Les enfants vont pouvoir profiter du goûter – bonbons et glaces à volonté – offert par Novartis. La leçon semble assimilée. En cas d’oubli, pas de panique. Le kit pédagogique contient des cartes de jeux avec des questions-réponses, à distribuer aux élèves. « Pour vérifier les connaissances et ramener le débat et les messages jusque dans les familles ».

Notes

[1« Novartis Santé Animale dispose d’un portefeuille de produits fortement orienté sur les antiparasitaires pour animaux de compagnie et les insecticides ». Source : Novartis.

[2Une des plus novices zoonoses (maladies transmises par l’animal à l’homme), la toxocarose – ou « maladie des bacs à sable » – a une prévalence de 5% en milieu urbain et de 37% en milieu rural et « peut avoir de graves conséquences chez l’enfant », note le dossier de presse de Novartis.

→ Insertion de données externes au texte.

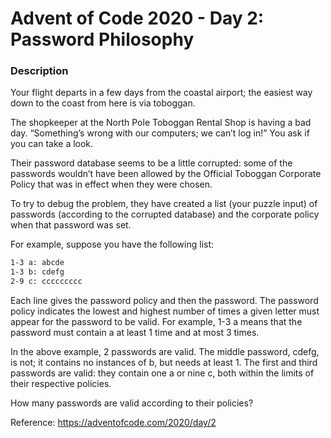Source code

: Advent of Code 2020 - Day 2: Password Philosophy
================

### Description

Your flight departs in a few days from the coastal airport; the easiest
way down to the coast from here is via toboggan.

The shopkeeper at the North Pole Toboggan Rental Shop is having a bad
day. “Something’s wrong with our computers; we can’t log in\!” You ask
if you can take a look.

Their password database seems to be a little corrupted: some of the
passwords wouldn’t have been allowed by the Official Toboggan Corporate
Policy that was in effect when they were chosen.

To try to debug the problem, they have created a list (your puzzle
input) of passwords (according to the corrupted database) and the
corporate policy when that password was set.

For example, suppose you have the following list:

``` bash
1-3 a: abcde
1-3 b: cdefg
2-9 c: ccccccccc
```

Each line gives the password policy and then the password. The password
policy indicates the lowest and highest number of times a given letter
must appear for the password to be valid. For example, 1-3 a means that
the password must contain a at least 1 time and at most 3 times.

In the above example, 2 passwords are valid. The middle password, cdefg,
is not; it contains no instances of b, but needs at least 1. The first
and third passwords are valid: they contain one a or nine c, both within
the limits of their respective policies.

How many passwords are valid according to their policies?

Reference: <https://adventofcode.com/2020/day/2>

[3« Dans un premier temps, les enfants seront invités à déguster des pommes entières, puis des sachets de pommes à croquer quelques jours plus tard. Les deux dégustations de fruits seront intégrées au sein d’un menu identique, afin de pouvoir effectuer une comparaison optimale et objective. Lors des phases de tests, nous avons pu constater chez les enfants une consommation de fruits 3 à 4 fois supérieure lorsque ceux ci sont proposés en quartiers, et présentés de manière pratique et ludique (sachets de 60g, adaptés à leurs besoins nutritionnels, fruits déjà lavés, sans pépins et sans trognons) », indique le site d’Elior.

[4Jacques Séguéla, L’argent n’a pas d’idées, seules les idées font de l’argent, 1993. Cité par Paul Ariès qui avait lancé en 2003 un appel pour « une rentrée sans marques ».